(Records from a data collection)
*** Block opens ***

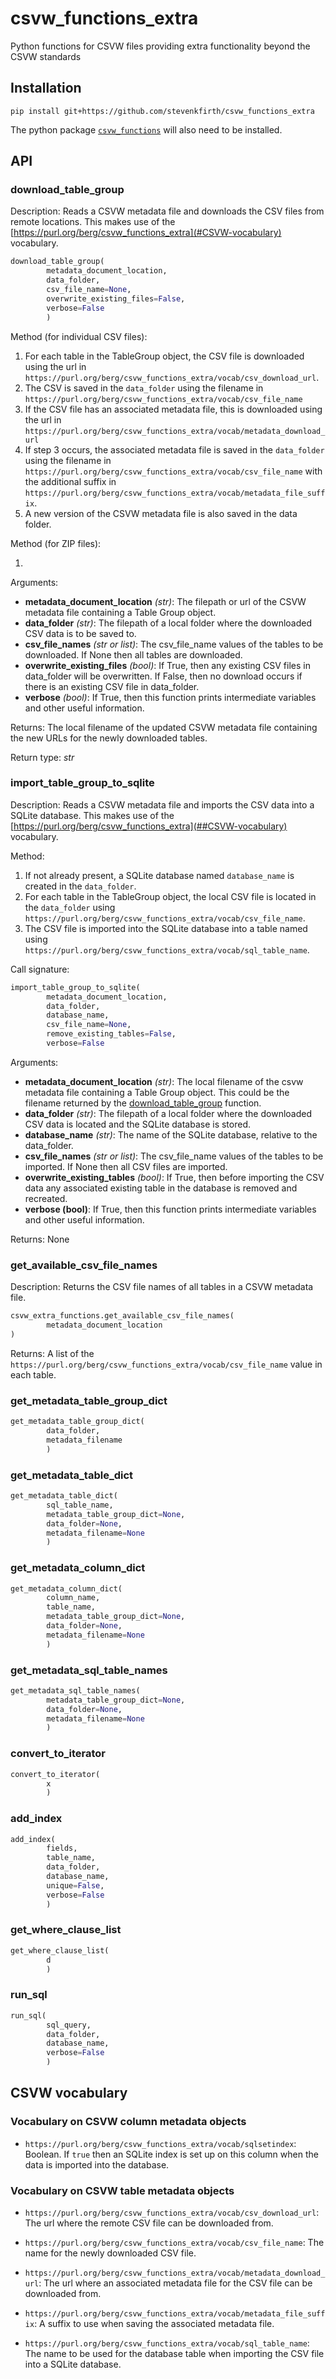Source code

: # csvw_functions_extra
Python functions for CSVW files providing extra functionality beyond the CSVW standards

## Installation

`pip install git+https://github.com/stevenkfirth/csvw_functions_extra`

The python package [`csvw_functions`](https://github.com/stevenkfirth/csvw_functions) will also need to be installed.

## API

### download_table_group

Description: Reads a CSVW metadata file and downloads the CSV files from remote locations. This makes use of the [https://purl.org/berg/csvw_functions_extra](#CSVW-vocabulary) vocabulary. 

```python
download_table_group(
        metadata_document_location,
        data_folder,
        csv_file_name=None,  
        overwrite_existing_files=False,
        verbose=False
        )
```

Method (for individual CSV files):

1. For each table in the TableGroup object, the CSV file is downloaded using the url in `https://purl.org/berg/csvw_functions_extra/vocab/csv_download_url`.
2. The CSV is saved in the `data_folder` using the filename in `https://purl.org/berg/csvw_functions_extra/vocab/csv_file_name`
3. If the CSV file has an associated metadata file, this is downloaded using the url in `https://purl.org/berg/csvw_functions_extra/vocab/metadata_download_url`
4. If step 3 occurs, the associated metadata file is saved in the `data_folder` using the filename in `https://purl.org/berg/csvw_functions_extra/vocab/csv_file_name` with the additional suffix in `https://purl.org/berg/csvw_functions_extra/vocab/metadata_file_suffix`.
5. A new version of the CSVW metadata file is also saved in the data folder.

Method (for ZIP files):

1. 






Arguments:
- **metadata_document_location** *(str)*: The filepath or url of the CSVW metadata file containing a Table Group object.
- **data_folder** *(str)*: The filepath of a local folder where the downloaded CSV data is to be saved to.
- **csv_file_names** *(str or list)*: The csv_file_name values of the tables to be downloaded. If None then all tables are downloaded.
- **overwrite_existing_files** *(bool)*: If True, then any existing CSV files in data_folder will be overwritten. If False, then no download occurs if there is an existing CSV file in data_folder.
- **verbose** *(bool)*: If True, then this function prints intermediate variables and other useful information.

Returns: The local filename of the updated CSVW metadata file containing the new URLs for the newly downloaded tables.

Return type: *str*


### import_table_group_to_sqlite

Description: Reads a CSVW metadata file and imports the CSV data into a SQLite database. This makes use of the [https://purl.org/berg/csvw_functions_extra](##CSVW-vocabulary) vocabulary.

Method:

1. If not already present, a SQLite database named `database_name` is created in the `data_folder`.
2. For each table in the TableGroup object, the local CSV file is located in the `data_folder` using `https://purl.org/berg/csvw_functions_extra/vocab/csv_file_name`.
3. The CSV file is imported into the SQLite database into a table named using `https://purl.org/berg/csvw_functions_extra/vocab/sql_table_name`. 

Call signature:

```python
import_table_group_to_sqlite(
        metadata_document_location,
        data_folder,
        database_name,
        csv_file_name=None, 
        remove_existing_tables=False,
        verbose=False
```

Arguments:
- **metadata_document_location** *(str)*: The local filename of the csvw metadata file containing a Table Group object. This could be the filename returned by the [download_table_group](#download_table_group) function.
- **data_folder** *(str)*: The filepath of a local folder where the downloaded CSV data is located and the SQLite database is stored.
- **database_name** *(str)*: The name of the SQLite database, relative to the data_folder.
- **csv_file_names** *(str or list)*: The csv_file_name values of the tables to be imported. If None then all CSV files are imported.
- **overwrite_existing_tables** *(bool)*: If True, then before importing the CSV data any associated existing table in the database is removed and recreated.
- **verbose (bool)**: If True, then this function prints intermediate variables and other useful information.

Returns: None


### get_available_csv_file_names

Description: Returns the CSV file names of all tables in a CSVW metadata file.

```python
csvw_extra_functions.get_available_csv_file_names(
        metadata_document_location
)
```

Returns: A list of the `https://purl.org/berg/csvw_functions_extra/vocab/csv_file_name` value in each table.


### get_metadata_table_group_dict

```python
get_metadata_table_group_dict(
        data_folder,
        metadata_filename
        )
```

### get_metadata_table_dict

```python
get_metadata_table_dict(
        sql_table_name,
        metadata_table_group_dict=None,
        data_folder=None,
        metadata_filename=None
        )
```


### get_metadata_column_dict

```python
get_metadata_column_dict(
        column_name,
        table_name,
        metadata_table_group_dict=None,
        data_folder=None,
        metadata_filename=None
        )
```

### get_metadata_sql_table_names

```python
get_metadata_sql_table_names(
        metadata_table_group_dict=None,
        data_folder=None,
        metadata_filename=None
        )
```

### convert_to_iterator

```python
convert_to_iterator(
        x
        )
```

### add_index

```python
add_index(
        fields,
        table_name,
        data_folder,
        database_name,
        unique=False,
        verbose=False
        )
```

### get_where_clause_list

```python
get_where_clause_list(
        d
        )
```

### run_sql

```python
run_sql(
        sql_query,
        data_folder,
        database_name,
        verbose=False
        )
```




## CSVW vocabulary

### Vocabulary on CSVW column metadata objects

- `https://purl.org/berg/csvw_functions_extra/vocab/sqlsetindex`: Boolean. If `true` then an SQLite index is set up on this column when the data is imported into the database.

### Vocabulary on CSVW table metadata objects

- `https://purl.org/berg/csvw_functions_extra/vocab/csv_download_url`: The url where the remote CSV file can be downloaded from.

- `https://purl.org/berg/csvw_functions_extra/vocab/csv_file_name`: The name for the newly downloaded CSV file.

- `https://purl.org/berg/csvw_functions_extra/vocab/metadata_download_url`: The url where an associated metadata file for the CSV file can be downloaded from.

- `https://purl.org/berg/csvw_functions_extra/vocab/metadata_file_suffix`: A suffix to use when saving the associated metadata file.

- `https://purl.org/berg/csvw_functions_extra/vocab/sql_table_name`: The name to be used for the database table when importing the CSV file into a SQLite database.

*** Block closes ***
*** Block opens ***

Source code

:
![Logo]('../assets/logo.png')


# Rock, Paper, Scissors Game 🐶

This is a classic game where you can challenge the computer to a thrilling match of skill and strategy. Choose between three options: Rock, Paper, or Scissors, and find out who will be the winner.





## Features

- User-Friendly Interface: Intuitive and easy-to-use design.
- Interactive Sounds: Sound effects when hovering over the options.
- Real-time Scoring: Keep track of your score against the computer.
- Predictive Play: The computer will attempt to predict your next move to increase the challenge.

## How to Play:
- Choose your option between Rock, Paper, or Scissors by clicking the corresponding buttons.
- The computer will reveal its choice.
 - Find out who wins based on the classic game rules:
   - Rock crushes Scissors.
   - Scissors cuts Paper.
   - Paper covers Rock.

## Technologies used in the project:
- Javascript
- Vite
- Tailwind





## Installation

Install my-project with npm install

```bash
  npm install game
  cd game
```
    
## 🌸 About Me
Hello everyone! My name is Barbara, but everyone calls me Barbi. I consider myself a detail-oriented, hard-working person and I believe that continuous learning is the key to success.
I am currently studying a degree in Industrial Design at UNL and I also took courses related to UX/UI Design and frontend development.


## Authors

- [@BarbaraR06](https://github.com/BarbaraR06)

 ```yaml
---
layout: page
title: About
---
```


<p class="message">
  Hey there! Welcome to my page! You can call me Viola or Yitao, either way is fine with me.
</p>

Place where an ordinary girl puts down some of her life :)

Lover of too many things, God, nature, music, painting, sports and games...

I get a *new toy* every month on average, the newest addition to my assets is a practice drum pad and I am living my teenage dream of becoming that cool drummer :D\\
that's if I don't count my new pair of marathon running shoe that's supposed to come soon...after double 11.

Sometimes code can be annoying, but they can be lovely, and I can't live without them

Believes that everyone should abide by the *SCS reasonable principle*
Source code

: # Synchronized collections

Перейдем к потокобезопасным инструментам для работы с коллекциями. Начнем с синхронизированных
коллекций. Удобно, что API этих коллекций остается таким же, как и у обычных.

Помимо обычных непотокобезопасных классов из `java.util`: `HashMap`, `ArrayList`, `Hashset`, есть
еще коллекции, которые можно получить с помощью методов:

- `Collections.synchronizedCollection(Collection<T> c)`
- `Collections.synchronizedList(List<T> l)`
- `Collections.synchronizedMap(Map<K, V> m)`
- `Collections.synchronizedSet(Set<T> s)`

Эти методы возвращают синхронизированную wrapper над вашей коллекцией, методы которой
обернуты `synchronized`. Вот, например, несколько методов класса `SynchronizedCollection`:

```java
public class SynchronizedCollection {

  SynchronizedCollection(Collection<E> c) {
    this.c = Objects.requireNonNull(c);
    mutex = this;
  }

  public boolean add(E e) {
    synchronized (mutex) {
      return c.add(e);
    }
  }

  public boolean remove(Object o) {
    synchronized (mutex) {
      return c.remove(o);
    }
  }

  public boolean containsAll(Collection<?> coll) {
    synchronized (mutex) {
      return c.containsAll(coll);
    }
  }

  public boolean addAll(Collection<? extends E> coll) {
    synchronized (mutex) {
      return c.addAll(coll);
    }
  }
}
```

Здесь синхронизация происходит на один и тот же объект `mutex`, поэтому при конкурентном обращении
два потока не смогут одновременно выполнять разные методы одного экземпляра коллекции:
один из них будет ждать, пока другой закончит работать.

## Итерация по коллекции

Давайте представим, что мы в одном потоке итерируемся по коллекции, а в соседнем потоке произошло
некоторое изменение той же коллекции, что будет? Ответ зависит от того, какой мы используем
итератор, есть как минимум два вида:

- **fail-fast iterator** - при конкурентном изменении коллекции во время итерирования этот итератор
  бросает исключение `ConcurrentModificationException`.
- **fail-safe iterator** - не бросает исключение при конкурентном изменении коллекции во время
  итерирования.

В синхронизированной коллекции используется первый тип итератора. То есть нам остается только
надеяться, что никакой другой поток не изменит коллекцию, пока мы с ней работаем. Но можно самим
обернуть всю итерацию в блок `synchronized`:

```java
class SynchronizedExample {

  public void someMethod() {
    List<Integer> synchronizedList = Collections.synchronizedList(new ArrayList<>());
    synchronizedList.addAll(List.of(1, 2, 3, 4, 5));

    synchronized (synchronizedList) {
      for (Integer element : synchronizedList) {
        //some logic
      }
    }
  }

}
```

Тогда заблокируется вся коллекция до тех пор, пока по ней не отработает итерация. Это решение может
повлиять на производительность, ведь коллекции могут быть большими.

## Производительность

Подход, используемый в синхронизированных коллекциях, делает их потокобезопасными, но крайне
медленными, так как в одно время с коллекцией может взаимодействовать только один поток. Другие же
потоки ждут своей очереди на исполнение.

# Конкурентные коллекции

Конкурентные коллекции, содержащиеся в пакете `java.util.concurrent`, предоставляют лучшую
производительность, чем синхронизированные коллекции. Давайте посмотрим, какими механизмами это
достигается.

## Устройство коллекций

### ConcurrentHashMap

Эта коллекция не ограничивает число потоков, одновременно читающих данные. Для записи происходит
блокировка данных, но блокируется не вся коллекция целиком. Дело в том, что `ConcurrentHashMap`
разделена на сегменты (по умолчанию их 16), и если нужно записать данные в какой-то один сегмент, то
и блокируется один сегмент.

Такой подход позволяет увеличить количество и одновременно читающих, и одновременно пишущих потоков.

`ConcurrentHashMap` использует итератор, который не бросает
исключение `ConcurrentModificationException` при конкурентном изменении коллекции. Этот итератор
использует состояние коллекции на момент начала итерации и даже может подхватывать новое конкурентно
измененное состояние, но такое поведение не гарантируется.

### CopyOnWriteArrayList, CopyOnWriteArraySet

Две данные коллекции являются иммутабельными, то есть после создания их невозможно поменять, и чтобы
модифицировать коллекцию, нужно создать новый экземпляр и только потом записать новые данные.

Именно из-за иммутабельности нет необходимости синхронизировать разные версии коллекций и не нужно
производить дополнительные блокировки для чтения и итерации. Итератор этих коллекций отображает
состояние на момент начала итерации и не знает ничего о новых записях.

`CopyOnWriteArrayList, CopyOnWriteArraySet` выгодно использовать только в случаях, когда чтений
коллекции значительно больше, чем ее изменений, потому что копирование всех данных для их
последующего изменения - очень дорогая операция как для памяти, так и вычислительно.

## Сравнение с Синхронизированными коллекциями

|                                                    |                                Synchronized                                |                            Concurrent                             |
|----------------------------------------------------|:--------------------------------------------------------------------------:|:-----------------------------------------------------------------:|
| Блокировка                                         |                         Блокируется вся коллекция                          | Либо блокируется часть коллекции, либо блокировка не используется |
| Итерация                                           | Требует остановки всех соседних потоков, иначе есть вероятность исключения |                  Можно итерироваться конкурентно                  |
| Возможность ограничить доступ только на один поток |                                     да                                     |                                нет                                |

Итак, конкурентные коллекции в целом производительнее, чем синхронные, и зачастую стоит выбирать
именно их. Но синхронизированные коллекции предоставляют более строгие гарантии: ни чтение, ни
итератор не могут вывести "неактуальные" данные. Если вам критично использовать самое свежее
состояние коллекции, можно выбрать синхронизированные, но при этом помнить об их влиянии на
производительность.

*** Block closes ***

> **Assigned task**
All lines above that include the word "синхронизированные" must be copied into the answer.

> **Output of the exercise**
производительность, чем синхронизированные коллекции. Давайте посмотрим, какими механизмами это
именно их. Но синхронизированные коллекции предоставляют более строгие гарантии: ни чтение, ни
состояние коллекции, можно выбрать синхронизированные, но при этом помнить об их влиянии на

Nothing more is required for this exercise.